Si on lui fait miroiter un retour à la liberté rapide grâce à un échange de prisonniers, l’Ukrainien se rend vite compte qu’il n’en sera rien. Trimballé de geôle en geôle, le trajet se fait toujours dans les mêmes conditions: les yeux bandés avec du ruban adhésif, “tellement serré” qu’il lui laisse d’horribles migraines, les mains attachées dans le dos et stocké à l’arrière d’un camion “comme du bétail”.
Et, une fois arrivé à destination, la situation ne fait qu’empirer. “On ne sait pas ce qui nous arrive. On tombe à terre et on est immédiatement battu”, détaille Igor. “Ils vous frappent à coups de bâton, de crosse de fusil, de matraque, et ils vous crient de marcher, courbé, mais vous ne savez pas où aller. La douleur est terrible. Si vous tombez, vous êtes encore plus battu. Ceux qui restent à terre sont battus à mort.” Il s’agit en réalité d’un rituel russe, appelé priyomka. Il le revivra encore et encore. A chaque fois qu’il débarque dans un nouveau centre de détention.
Il en garde d’ailleurs de nombreuses séquelles: “J’ai perdu toutes mes dents”, précise-t-il. Parmi ses blessures, il cite notamment ses vertèbres, ses côtes, sa mâchoire et sa jambe droite cassées.
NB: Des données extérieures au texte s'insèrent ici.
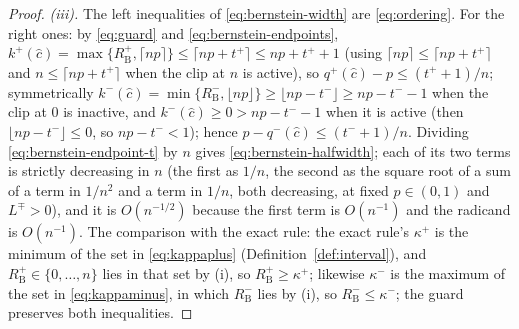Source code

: \begin{proof}
\emph{(iii).} The left inequalities of \eqref{eq:bernstein-width} are
\eqref{eq:ordering}. For the right ones: by \eqref{eq:guard} and
\eqref{eq:bernstein-endpoints}, $k^{+}(\hat c)=\max\{R^{+}_{\mathrm{B}},
\lceil np\rceil\}\le\lceil np+t^{+}\rceil\le np+t^{+}+1$ (using
$\lceil np\rceil\le\lceil np+t^{+}\rceil$ and $n\le\lceil np+t^{+}\rceil$
when the clip at $n$ is active), so $q^{+}(\hat c)-p\le(t^{+}+1)/n$;
symmetrically $k^{-}(\hat c)=\min\{R^{-}_{\mathrm{B}},\lfloor np\rfloor\}
\ge\lfloor np-t^{-}\rfloor\ge np-t^{-}-1$ when the clip at $0$ is inactive,
and $k^{-}(\hat c)\ge0>np-t^{-}-1$ when it is active (then
$\lfloor np-t^{-}\rfloor\le0$, so $np-t^{-}<1$); hence
$p-q^{-}(\hat c)\le(t^{-}+1)/n$. Dividing \eqref{eq:bernstein-endpoint-t} by
$n$ gives \eqref{eq:bernstein-halfwidth}; each of its two terms is strictly
decreasing in $n$ (the first as $1/n$, the second as the square root of a sum
of a term in $1/n^{2}$ and a term in $1/n$, both decreasing, at fixed
$p\in(0,1)$ and $L^{\mp}>0$), and it is $O(n^{-1/2})$ because the first term
is $O(n^{-1})$ and the radicand is $O(n^{-1})$. The comparison with the exact
rule: the exact rule's $\kappa^{+}$ is the minimum of the set in
\eqref{eq:kappaplus} (Definition~\ref{def:interval}), and
$R^{+}_{\mathrm{B}}\in\{0,\dots,n\}$ lies in that set by (i), so
$R^{+}_{\mathrm{B}}\ge\kappa^{+}$; likewise $\kappa^{-}$ is the maximum of the
set in \eqref{eq:kappaminus}, in which $R^{-}_{\mathrm{B}}$ lies by (i), so
$R^{-}_{\mathrm{B}}\le\kappa^{-}$; the guard preserves both inequalities.
\end{proof}

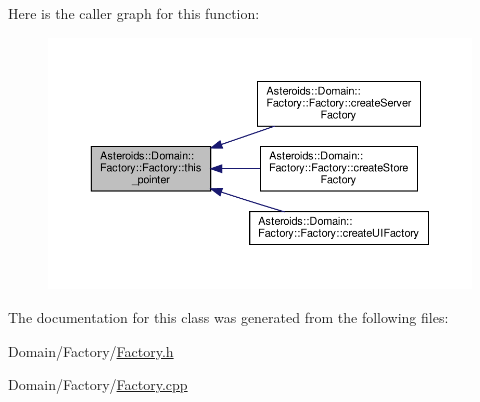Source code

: Here is the caller graph for this function\+:\nopagebreak
\begin{figure}[H]
\begin{center}
\leavevmode
\includegraphics[width=350pt]{classAsteroids_1_1Domain_1_1Factory_1_1Factory_a9fcc5e21b7009846e744564a60b45619_icgraph}
\end{center}
\end{figure}


The documentation for this class was generated from the following files\+:\begin{DoxyCompactItemize}
\item 
Domain/\+Factory/\hyperlink{Factory_8h}{Factory.\+h}\item 
Domain/\+Factory/\hyperlink{Factory_8cpp}{Factory.\+cpp}\end{DoxyCompactItemize}
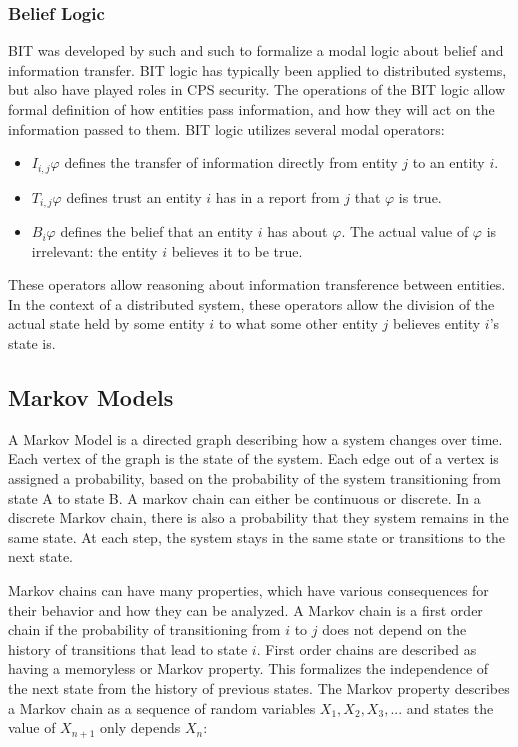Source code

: \documentclass[12pt,oneside]{article}
\begin{document}
\subsubsection{Belief Logic}

BIT was developed by such and such to formalize a modal logic about belief and information transfer. BIT logic has typically been applied to distributed systems, but also have played roles in CPS security. The operations of the BIT logic allow formal definition of how entities pass information, and how they will act on the information passed to them. BIT logic utilizes several modal operators:

\begin{itemize}
\item $I_{i,j} \varphi$ defines the transfer of information directly from entity $j$ to an entity $i$. 
\item $T_{i,j} \varphi$ defines trust an entity $i$ has in a report from $j$ that $\varphi$ is true.
\item $B_i \varphi$ defines the belief that an entity $i$ has about $\varphi$. The actual value of $\varphi$ is irrelevant: the entity $i$ believes it to be true.
\end{itemize}

These operators allow reasoning about information transference between entities. In the context of a distributed system, these operators allow the division of the actual state held by some entity $i$ to what some other entity $j$ believes entity $i$'s state is.

\subsection{Markov Models}

A Markov Model is a directed graph describing how a system changes over time. Each vertex of the graph is the state of the system. Each edge out of a vertex is assigned a probability, based on the probability of the system transitioning from state A to state B. A markov chain can either be continuous or discrete. In a discrete Markov chain, there is also a probability that they system remains in the same state. At each step, the system stays in the same state or transitions to the next state.

Markov chains can have many properties, which have various consequences for their behavior and how they can be analyzed. A Markov chain is a first order chain if the probability of transitioning from $i$ to $j$ does not depend on the history of transitions that lead to state $i$.
First order chains are described as having a memoryless or Markov property.
This formalizes the independence of the next state from the history of previous states.
The Markov property describes a Markov chain as a sequence of random variables $X_{1}, X_{2}, X_{3}, ...$ and states the value of $X_{n+1}$ only depends $X_{n}$: \cite{MARKOV3}
\end{document}
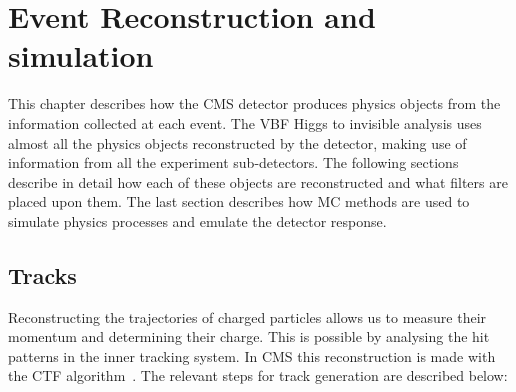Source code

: \chapter{Event Reconstruction and simulation}
\label{CHAPTER:EventReconstructionAndSimulation}



This chapter describes how the \gls{CMS} detector produces physics objects from the information collected at each event. The \gls{VBF} Higgs to invisible analysis uses almost all the physics objects reconstructed by the detector, making use of information from all the experiment sub-detectors. The following sections describe in detail how each of these objects are reconstructed and what filters are placed upon them. The last section describes how \gls{MC} methods are used to simulate physics processes and emulate the detector response.

\section{Tracks}
\label{SECTION:EventReconstructionAndSimulation_Tracks}


Reconstructing the trajectories of charged particles allows us to measure their momentum and determining their charge. This is possible by analysing the hit patterns in the inner tracking system. In \gls{CMS} this reconstruction is made with the \gls{CTF} algorithm~\cite{ARTICLE:CMSTrackReconstruction}. The relevant steps for track generation are described below:

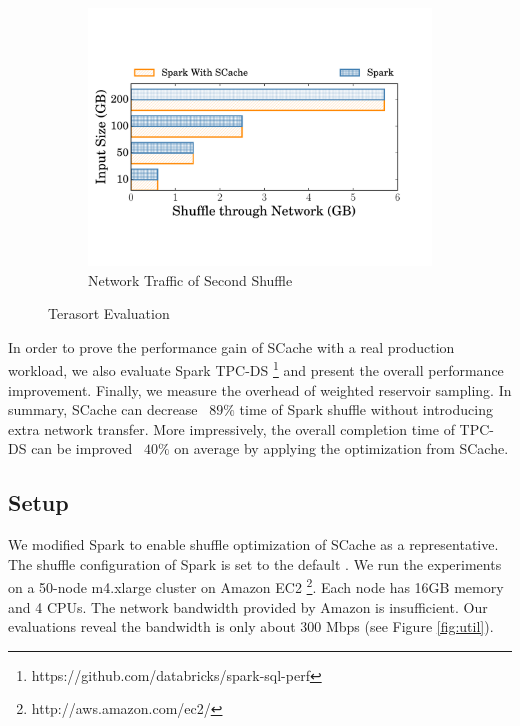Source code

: \begin{figure}
\begin{minipage}[t]{.32\linewidth}
\begin{subfigure}{\linewidth}
			\begin{minipage}{\linewidth}
				\includegraphics[width=\linewidth]{fig/tera_shuffle}
				\caption{Network Traffic of Second Shuffle}
				\label{fig:terashuffle}
			\end{minipage}
		\end{subfigure}
		\caption{Terasort Evaluation}
	\end{minipage}
	\vspace{-1em}
\end{figure}
In order to prove the performance gain of SCache with a real production workload, we also evaluate Spark TPC-DS \footnote{https://github.com/databricks/spark-sql-perf} and present the overall performance improvement.
Finally, we measure the overhead of weighted reservoir sampling. 
In summary, SCache can decrease ~$89\%$ time of Spark shuffle without introducing extra network transfer. 
More impressively, the overall completion time of TPC-DS can be improved ~$40\%$ on average by applying the optimization from SCache.

\subsection{Setup}\label{stepup}
\ifrevision
{}
\fi
We modified Spark to enable shuffle optimization of SCache as a representative.
The shuffle configuration of Spark is set to the default \cite{sparkconf}. 
We run the experiments on a 50-node m4.xlarge cluster on Amazon EC2 \footnote{http://aws.amazon.com/ec2/}. 
Each node has 16GB memory and 4 CPUs. The network bandwidth provided by Amazon is insufficient. 
Our evaluations reveal the bandwidth is only about 300 Mbps (see Figure \ref{fig:util}).

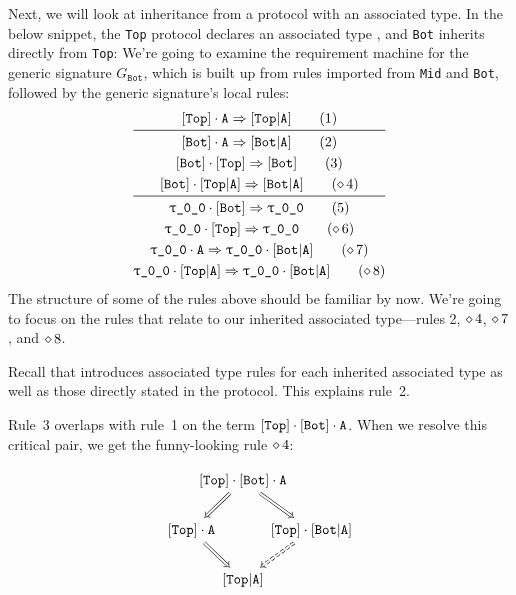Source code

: \documentclass[../generics]{subfiles}
\begin{document}
\begin{example}\label{ex:associated type inheritance completion}
Next, we will look at inheritance from a protocol with an associated type. In the below snippet, the \texttt{Top} protocol declares an associated type \nA, and \texttt{Bot} inherits directly from \texttt{Top}:
We're going to examine the requirement machine for the generic signature $G_\texttt{Bot}$, which is built up from rules imported from \texttt{Mid} and \texttt{Bot}, followed by the generic signature's local rules:
\begin{gather*}
\AssocIntro{Top}{A}\tag{1}\\
\midrule
\AssocIntro{Bot}{A}\tag{2}\\
\ProtoInherit{Bot}{Top}\tag{3}\\
\protosym{Bot}\cdot\assocsym{Top}{A}\Red\assocsym{Bot}{A}\tag{$\CRule{4}$}\\
\midrule
\ProtoConf{\rT}{Bot}\tag{5}\\
\ProtoConf{\rT}{Top}\tag{$\CRule{6}$}\\
\rT\cdot\nA \Red \rT\cdot\assocsym{Bot}{A}\tag{$\CRule{7}$}\\
\rT\cdot\assocsym{Top}{A} \Red \rT\cdot\assocsym{Bot}{A}\tag{$\CRule{8}$}
\end{gather*}
The structure of some of the rules above should be familiar by now. We're going to focus on the rules that relate to our inherited associated type---rules 2, $\diamond\, 4$, $\diamond\, 7$, and $\diamond\, 8$.

Recall that  introduces associated type rules for each inherited associated type as well as those directly stated in the protocol. This explains rule~2.

Rule~3 overlaps with rule~1 on the term $[\texttt{Top}] \cdot [\texttt{Bot}] \cdot \texttt{A}$. When we resolve this critical pair, we get the funny-looking rule $\diamond\, 4$:
\begin{ceqn}
\[
\begin{tikzcd}[column sep=-2em]
& \protosym{Top} \cdot \protosym{Bot} \cdot \nA
\arrow[ld, Rightarrow]\arrow[rd, Rightarrow] \\
\protosym{Top} \cdot \nA \arrow[rd, Rightarrow] && \protosym{Top} \cdot \assocsym{Bot}{A} \arrow[ld, Rightarrow, dashed] \\
& \assocsym{Top}{A}
\end{tikzcd}
\]
\end{ceqn}


\end{example}
\end{document}
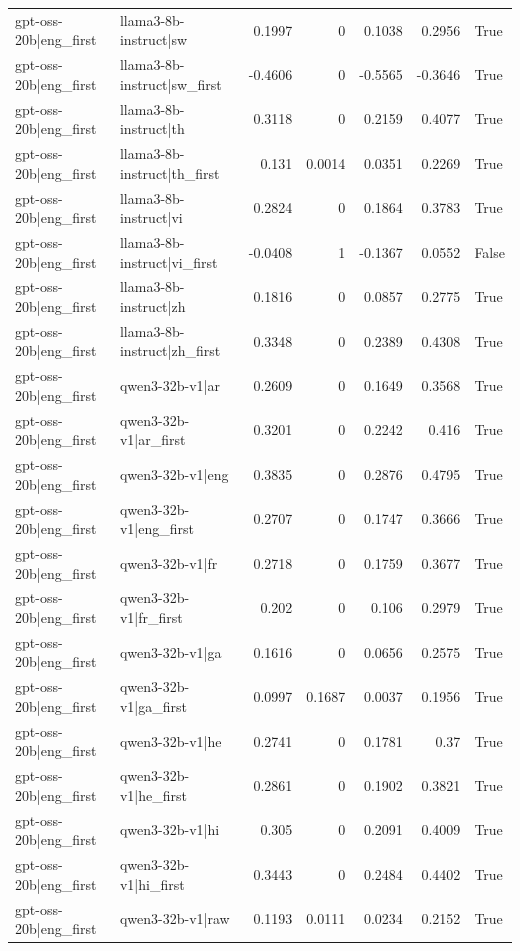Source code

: \begin{table}
\begin{tabular}{l l r r r r l}
gpt-oss-20b|eng_first & llama3-8b-instruct|sw & 0.1997 & 0 & 0.1038 & 0.2956 & True \\
gpt-oss-20b|eng_first & llama3-8b-instruct|sw_first & -0.4606 & 0 & -0.5565 & -0.3646 & True \\
gpt-oss-20b|eng_first & llama3-8b-instruct|th & 0.3118 & 0 & 0.2159 & 0.4077 & True \\
gpt-oss-20b|eng_first & llama3-8b-instruct|th_first & 0.131 & 0.0014 & 0.0351 & 0.2269 & True \\
gpt-oss-20b|eng_first & llama3-8b-instruct|vi & 0.2824 & 0 & 0.1864 & 0.3783 & True \\
gpt-oss-20b|eng_first & llama3-8b-instruct|vi_first & -0.0408 & 1 & -0.1367 & 0.0552 & False \\
gpt-oss-20b|eng_first & llama3-8b-instruct|zh & 0.1816 & 0 & 0.0857 & 0.2775 & True \\
gpt-oss-20b|eng_first & llama3-8b-instruct|zh_first & 0.3348 & 0 & 0.2389 & 0.4308 & True \\
gpt-oss-20b|eng_first & qwen3-32b-v1|ar & 0.2609 & 0 & 0.1649 & 0.3568 & True \\
gpt-oss-20b|eng_first & qwen3-32b-v1|ar_first & 0.3201 & 0 & 0.2242 & 0.416 & True \\
gpt-oss-20b|eng_first & qwen3-32b-v1|eng & 0.3835 & 0 & 0.2876 & 0.4795 & True \\
gpt-oss-20b|eng_first & qwen3-32b-v1|eng_first & 0.2707 & 0 & 0.1747 & 0.3666 & True \\
gpt-oss-20b|eng_first & qwen3-32b-v1|fr & 0.2718 & 0 & 0.1759 & 0.3677 & True \\
gpt-oss-20b|eng_first & qwen3-32b-v1|fr_first & 0.202 & 0 & 0.106 & 0.2979 & True \\
gpt-oss-20b|eng_first & qwen3-32b-v1|ga & 0.1616 & 0 & 0.0656 & 0.2575 & True \\
gpt-oss-20b|eng_first & qwen3-32b-v1|ga_first & 0.0997 & 0.1687 & 0.0037 & 0.1956 & True \\
gpt-oss-20b|eng_first & qwen3-32b-v1|he & 0.2741 & 0 & 0.1781 & 0.37 & True \\
gpt-oss-20b|eng_first & qwen3-32b-v1|he_first & 0.2861 & 0 & 0.1902 & 0.3821 & True \\
gpt-oss-20b|eng_first & qwen3-32b-v1|hi & 0.305 & 0 & 0.2091 & 0.4009 & True \\
gpt-oss-20b|eng_first & qwen3-32b-v1|hi_first & 0.3443 & 0 & 0.2484 & 0.4402 & True \\
gpt-oss-20b|eng_first & qwen3-32b-v1|raw & 0.1193 & 0.0111 & 0.0234 & 0.2152 & True \\

\end{tabular}
\end{table}
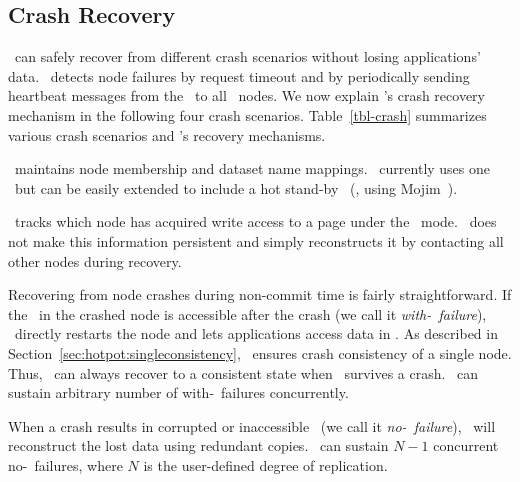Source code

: \subsection{Crash Recovery}
\label{sec:hotpot:recovery}

\hotpot\ can safely recover from different crash scenarios
without losing applications' data.
\hotpot\ detects node failures
by request timeout 
and by periodically sending heartbeat messages from 
the \cd\ to all \hotpot\ nodes.
We now explain \hotpot's crash recovery mechanism
in the following four crash scenarios.
Table~\ref{tbl-crash} summarizes various crash scenarios and \hotpot's recovery mechanisms.




\cd\ maintains node membership and dataset name mappings.
\hotpot\ currently uses one \cd\ but can be easily extended to 
include a hot stand-by \cd\ (\eg, using Mojim~\cite{Zhang15-Mojim}).

\master\ tracks which node has acquired write access to a page under the \mrsw\ mode.
\hotpot\ does not make this information persistent
and simply reconstructs it by contacting all other nodes during recovery.

Recovering from node crashes during non-commit time is fairly straightforward.
If the \nvm\ in the crashed node is accessible after the crash (we call it {\em with-\nvm\ failure}),
\hotpot\ directly restarts the node and
lets applications access data in \nvm.
As described in Section~\ref{sec:hotpot:singleconsistency}, \hotpot\ ensures crash consistency of a single node.
Thus, \hotpot\ can always recover to a consistent state 
when \nvm\ survives a crash.
\hotpot\ can sustain arbitrary number of with-\nvm\ failures concurrently. 

When a crash results in corrupted or inaccessible \nvm\ (we call it {\em no-\nvm\ failure}),
\hotpot\ will reconstruct the lost data using redundant copies.
\hotpot\ can sustain $N-1$ concurrent no-\nvm\ failures, where $N$ is the user-defined degree of replication.

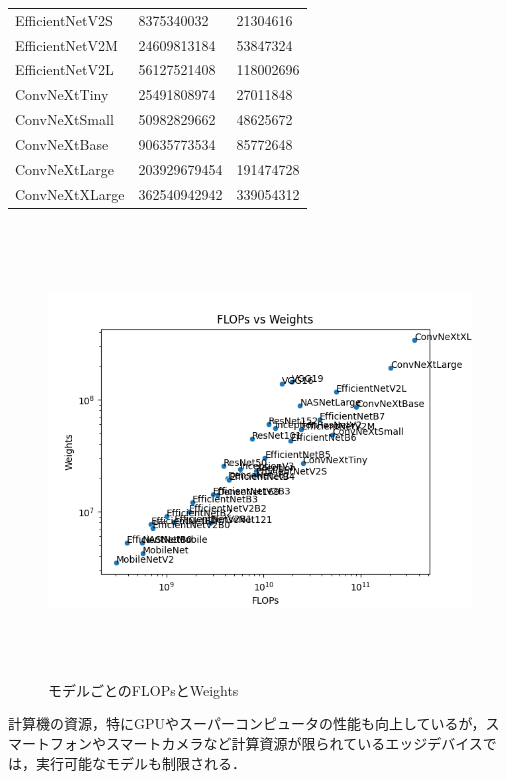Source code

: \begin{table}[H]
\begin{tabular}{lll}
		EfficientNetV2S & 8375340032 & 21304616 \\ 
		EfficientNetV2M & 24609813184 & 53847324 \\ 
		EfficientNetV2L & 56127521408 & 118002696 \\ 
		ConvNeXtTiny & 25491808974 & 27011848 \\ 
		ConvNeXtSmall & 50982829662 & 48625672 \\ 
		ConvNeXtBase & 90635773534 & 85772648 \\ 
		ConvNeXtLarge & 203929679454 & 191474728 \\ 
		ConvNeXtXLarge & 362540942942 & 339054312 \\ 
		\hline
	\end{tabular}
\end{table}

\begin{figure} [H]
	\begin{center}
		\includegraphics[clip, height=12cm, bb=-60 0 640 480]{data/figure/models_info.png}
		\caption{モデルごとのFLOPsとWeights}
		\label{flops_vs_weights}
	\end{center}
\end{figure}


計算機の資源，特にGPUやスーパーコンピュータの性能も向上しているが，スマートフォンやスマートカメラなど計算資源が限られているエッジデバイスでは，実行可能なモデルも制限される．

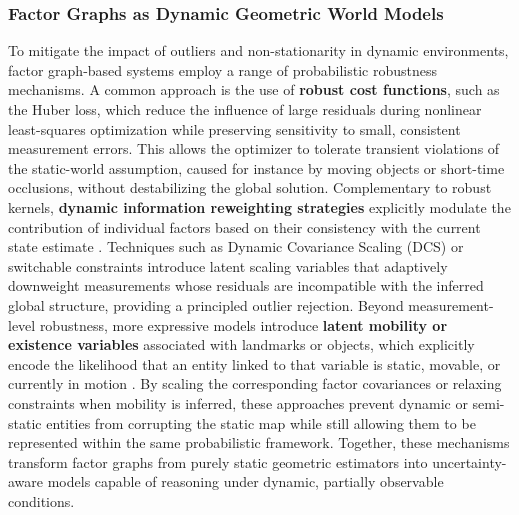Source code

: \subsubsection{Factor Graphs as Dynamic Geometric World Models}\label{sec:dyn_world_model_representations_factor_graphs}
To mitigate the impact of outliers and non-stationarity in dynamic environments, factor graph-based systems employ a range of probabilistic robustness mechanisms.
A common approach is the use of \textbf{robust cost functions}, such as the Huber loss, which reduce the influence of large residuals during nonlinear least-squares optimization while preserving sensitivity to small, consistent measurement errors\cite{song_rts-slam_2025}. 
This allows the optimizer to tolerate transient violations of the static-world assumption, caused for instance by moving objects or short-time occlusions, without destabilizing the global solution.
Complementary to robust kernels, \textbf{dynamic information reweighting strategies} explicitly modulate the contribution of individual factors based on their consistency with the current state estimate \cite{lingzhu_xiang_robust_2015}. 
Techniques such as Dynamic Covariance Scaling (DCS) or switchable constraints introduce latent scaling variables that adaptively downweight measurements whose residuals are incompatible with the inferred global structure, providing a principled outlier rejection.
Beyond measurement-level robustness, more expressive models introduce \textbf{latent mobility or existence variables} associated with landmarks or objects, which explicitly encode the likelihood that an entity linked to that variable is static, movable, or currently in motion \cite{lingzhu_xiang_robust_2015}.
By scaling the corresponding factor covariances or relaxing constraints when mobility is inferred, these approaches prevent dynamic or semi-static entities from corrupting the static map while still allowing them to be represented within the same probabilistic framework.
Together, these mechanisms transform factor graphs from purely static geometric estimators into uncertainty-aware models capable of reasoning under dynamic, partially observable conditions.
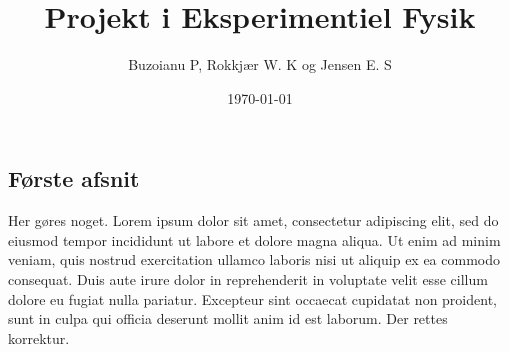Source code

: \documentclass{memoir}
\author{Buzoianu P, Rokkjær W. K og Jensen E. S}
\title{Projekt i Eksperimentiel Fysik}
\date{\today}
\begin{document}
  \maketitle
  \subsection*{Første afsnit}
  Her gøres noget.
  Lorem ipsum dolor sit amet, consectetur adipiscing elit, sed do eiusmod tempor incididunt ut labore et dolore magna aliqua. 
  Ut enim ad minim veniam, quis nostrud exercitation ullamco laboris nisi ut aliquip ex ea commodo consequat. 
  Duis aute irure dolor in reprehenderit in voluptate velit esse cillum dolore eu fugiat nulla pariatur. 
  Excepteur sint occaecat cupidatat non proident, sunt in culpa qui officia deserunt mollit anim id est laborum.
  Der rettes korrektur.
\end{document}

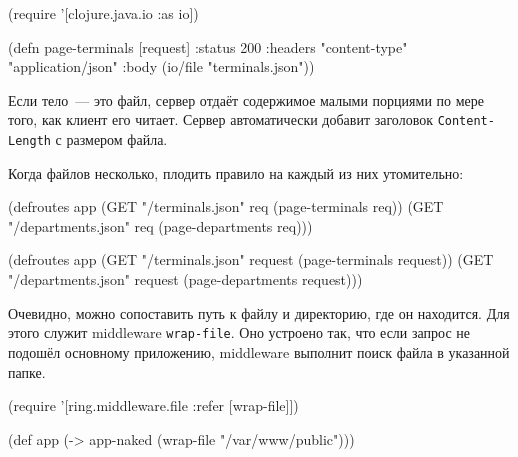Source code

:\else

\begin{english}
  \begin{clojure}
(require '[clojure.java.io :as io])

(defn page-terminals
  [request]
  {:status 200
   :headers {"content-type" "application/json"}
   :body (io/file "terminals.json")})
  \end{clojure}
\end{english}

\fi


Если тело~--- это файл, сервер отдаёт содержимое малыми порциями по мере того, как
клиент его читает. Сервер автоматически добавит заголовок
\verb|Content-Length| с размером файла.

Когда файлов несколько, плодить правило на каждый из них утомительно:

\ifx\DEVICETYPE\MOBILE

\begin{english}
  \begin{clojure}
(defroutes app
  (GET "/terminals.json"
       req (page-terminals req))
  (GET "/departments.json"
       req (page-departments req)))
  \end{clojure}
\end{english}

\else

\begin{english}
  \begin{clojure}
(defroutes app
  (GET "/terminals.json"   request (page-terminals request))
  (GET "/departments.json" request (page-departments request)))
  \end{clojure}
\end{english}

\fi


Очевидно, можно сопоставить путь к файлу и директорию, где он находится. Для
этого служит middleware \verb|wrap-file|. Оно устроено так, что если запрос не
подошёл основному приложению, middleware выполнит поиск файла в указанной папке.

\ifx\DEVICETYPE\MOBILE

\begin{english}
  \begin{clojure}
(require '[ring.middleware.file
           :refer [wrap-file]])

(def app
  (-> app-naked
      (wrap-file "/var/www/public")))
  \end{clojure}
\end{english}

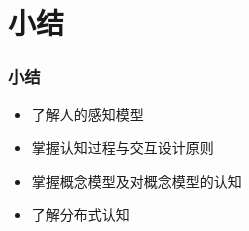 \documentclass{beamer}
\begin{document}
\section{小结}
\begin{frame}
	\frametitle{小结}
	\begin{itemize}
		\item 了解人的感知模型
		\item 掌握认知过程与交互设计原则
		\item 掌握概念模型及对概念模型的认知
		\item 了解分布式认知
	\end{itemize}
\end{frame}
 
\end{document}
Mais pour lui, ce n’est pas le pire. Cette douleur n’est rien à côté des humiliations qui sont infligées quotidiennement aux prisonniers. On leur fait imiter le cri du poulet, chanter des chansons, courir nus en fil indienne…. “À Koursk, nous devions danser pour divertir les gardiens. Tout le monde, y compris les blessés. Tous ceux qui tombaient étaient roués de coups. J’ai été terriblement battu là-bas”, poursuit-il auprès de nos confrères d’AD, soulignant également avoir été rasé à plusieurs reprises sans ménagement, quitte à lui arracher des morceaux de peau.
Et puis, il y a les interrogatoires. Là encore, il est torturé. Mais aussi branché à un détecteur de mensonges. Un moment qu’il décrit comme “extrêmement stressant”.
“C’était pire qu’en prison”: le témoignage glaçant de 367 habitants détenus un mois par les Russes dans les caves de la mort“Des créatures de l’enfer”
Après sept mois de cette vie cauchemardesque, on lui annonce qu’il va être relâché. Il n’y croit pas. On le lui a déjà souvent dit. Pour le faire espérer, pour que sa détention n’en soit que plus douloureuse. Mais, quand il voit que la violence se raréfie, il change d’avis. Les Russes semblent vouloir effacer les stigmates de la maltraitance dont il a fait l’objet à de maintes reprises. Il voit enfin le bout du tunnel. Il espère toutefois ne pas se tromper.
Fin novembre 2022, c’est le soulagement. L’échange de prisonniers a bien lieu. Le voilà libre. S’il retrouve sa vie d’antan, Igor n’arrive pas pour autant à se comporter comme avant. Il n’arrive plus à faire confiance aux gens. Plus encore, la haine qu’il ressent à l’égard de ses bourreaux le consume: “Ce ne sont pas des êtres humains. Ils ne feraient pas ce genre de choses. Ce sont des créatures de l’enfer.”